What was unique about our friendship was that we had the third kind of friendship that depends entirely upon the good character of friends. Friendship anchored in virtue is straightforward as long as the baggage associated with the word virtue is set aside. It means that we do things simply because they are the right things to do.
Both of us, like most Canadians, are pragmatic people. We distinguished between doing it right and doing the right thing. On simple matters, we tried to do it right but on complex matters we anguished over doing the right thing. Our agonized search led to profound differences because they were embedded in a conflict of visions.
In our tormented explorations, Mike was the beacon that illuminated the path. Once we agreed on the chosen path, there was no further debate notwithstanding whatever remnant reservations we entertained over the chosen path. Loyalty mattered and without that we could not have possibly remained as Aristotelian complete friends.
Many readers of this essay in their sessions of sweet silent thought as Shakespeare put it, would acknowledge that they too have experienced intimations of this complete friendship with Mike. In stating this I am merely codifying common knowledge and experience.

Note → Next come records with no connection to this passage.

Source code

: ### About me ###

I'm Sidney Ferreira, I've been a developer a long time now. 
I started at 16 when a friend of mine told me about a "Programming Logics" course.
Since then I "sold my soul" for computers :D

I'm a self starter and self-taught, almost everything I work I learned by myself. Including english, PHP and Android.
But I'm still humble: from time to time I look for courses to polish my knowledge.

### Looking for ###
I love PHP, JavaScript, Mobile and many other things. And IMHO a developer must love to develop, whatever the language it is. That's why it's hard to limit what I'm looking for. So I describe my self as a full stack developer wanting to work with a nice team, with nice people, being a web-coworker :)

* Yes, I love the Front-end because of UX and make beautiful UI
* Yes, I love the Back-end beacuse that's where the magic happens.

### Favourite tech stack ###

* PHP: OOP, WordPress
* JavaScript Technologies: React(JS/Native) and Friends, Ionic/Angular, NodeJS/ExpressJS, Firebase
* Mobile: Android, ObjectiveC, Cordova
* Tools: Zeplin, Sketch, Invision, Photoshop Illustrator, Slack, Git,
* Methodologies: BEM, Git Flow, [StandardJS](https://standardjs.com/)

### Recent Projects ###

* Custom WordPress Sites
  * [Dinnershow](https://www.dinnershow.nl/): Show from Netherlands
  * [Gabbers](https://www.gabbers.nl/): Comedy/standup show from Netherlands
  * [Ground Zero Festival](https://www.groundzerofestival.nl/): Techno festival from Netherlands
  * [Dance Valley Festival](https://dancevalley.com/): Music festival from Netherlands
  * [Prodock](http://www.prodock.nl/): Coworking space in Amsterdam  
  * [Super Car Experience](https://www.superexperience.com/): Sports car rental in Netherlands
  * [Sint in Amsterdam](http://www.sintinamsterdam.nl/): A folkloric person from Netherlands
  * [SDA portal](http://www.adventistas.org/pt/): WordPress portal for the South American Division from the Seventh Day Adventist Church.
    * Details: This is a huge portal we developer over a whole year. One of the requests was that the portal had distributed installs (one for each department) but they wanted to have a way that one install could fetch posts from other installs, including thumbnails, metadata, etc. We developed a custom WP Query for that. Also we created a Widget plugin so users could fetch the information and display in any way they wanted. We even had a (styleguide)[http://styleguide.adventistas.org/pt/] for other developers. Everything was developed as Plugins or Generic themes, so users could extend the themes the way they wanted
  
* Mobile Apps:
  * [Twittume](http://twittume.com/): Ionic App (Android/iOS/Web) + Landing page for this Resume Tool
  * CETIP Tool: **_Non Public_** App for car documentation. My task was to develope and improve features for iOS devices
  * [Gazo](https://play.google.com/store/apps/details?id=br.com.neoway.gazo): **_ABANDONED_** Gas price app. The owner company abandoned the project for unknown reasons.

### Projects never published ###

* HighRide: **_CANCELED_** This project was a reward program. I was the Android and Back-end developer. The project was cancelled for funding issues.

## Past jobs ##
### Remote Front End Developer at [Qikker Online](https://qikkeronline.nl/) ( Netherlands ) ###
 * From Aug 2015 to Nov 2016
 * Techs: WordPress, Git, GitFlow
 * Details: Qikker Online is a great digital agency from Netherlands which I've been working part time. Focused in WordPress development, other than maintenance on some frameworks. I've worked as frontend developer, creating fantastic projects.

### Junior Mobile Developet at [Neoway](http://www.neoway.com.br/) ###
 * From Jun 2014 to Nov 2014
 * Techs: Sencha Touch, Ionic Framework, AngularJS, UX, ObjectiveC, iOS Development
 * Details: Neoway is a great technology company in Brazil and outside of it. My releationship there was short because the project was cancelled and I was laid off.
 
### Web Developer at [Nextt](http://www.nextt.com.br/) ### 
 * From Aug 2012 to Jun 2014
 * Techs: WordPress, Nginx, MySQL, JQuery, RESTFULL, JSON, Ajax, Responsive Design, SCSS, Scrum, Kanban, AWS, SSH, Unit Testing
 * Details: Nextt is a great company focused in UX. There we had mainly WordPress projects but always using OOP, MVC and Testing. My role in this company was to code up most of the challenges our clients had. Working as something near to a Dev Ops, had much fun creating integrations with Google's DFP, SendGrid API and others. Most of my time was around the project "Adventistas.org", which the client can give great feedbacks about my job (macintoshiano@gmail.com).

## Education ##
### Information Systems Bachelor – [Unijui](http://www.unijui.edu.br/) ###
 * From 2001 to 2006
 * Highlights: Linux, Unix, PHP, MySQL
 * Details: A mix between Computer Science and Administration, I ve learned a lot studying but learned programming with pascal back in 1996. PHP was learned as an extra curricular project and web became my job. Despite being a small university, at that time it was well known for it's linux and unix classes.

We shall miss him. And yet, we will not miss him for he lives in our hearts through his ideas and ideals. His spirit shall live as long as people value public service and friendship.
As the wisdom saying from all great civilizations of the past intones, this loss and grief too shall pass. It will be supplanted by the flame of the spirit of Mike that fuels it.
Narasim Katary is the former director of long-range planning with the then Regional Municipality of Sudbury (now the City of Greater Sudbury, COGS,1975 - 1989) and, along with Michael Atkins, was part of the Sudbury 2001 group that envisioned ways of diversifying the city’s mining economy in the 1980s. His is also a lifelong friend of Mr. Atkins.